:: Recorded data

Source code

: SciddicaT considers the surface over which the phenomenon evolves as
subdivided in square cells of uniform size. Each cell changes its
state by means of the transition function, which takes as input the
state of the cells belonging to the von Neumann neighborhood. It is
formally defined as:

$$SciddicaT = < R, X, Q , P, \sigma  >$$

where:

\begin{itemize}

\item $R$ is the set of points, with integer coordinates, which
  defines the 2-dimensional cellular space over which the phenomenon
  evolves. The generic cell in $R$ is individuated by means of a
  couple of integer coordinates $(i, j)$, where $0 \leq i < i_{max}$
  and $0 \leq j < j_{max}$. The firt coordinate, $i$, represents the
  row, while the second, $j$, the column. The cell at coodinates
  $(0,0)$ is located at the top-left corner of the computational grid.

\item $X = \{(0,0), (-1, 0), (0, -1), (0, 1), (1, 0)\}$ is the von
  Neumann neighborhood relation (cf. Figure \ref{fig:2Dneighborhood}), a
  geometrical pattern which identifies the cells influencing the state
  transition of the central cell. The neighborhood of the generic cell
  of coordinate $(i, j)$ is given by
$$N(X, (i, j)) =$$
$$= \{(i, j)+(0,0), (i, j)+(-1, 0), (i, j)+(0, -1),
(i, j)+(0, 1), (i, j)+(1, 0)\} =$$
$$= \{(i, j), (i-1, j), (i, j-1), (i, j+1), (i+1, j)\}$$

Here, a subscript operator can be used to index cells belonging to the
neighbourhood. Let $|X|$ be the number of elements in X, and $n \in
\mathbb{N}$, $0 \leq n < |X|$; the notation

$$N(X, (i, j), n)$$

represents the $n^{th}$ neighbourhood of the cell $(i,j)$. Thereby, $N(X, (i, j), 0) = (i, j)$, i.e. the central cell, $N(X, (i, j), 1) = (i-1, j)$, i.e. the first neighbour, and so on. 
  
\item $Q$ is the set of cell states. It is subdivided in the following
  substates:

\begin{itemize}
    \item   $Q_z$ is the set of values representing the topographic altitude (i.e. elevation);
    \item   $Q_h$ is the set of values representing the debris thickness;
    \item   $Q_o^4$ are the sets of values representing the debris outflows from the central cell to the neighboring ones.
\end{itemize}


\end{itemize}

::::

The lines above that hold the string "transition" are to be located and copied.

state by means of the transition function, which takes as input the
  transition of the central cell. The neighborhood of the generic cell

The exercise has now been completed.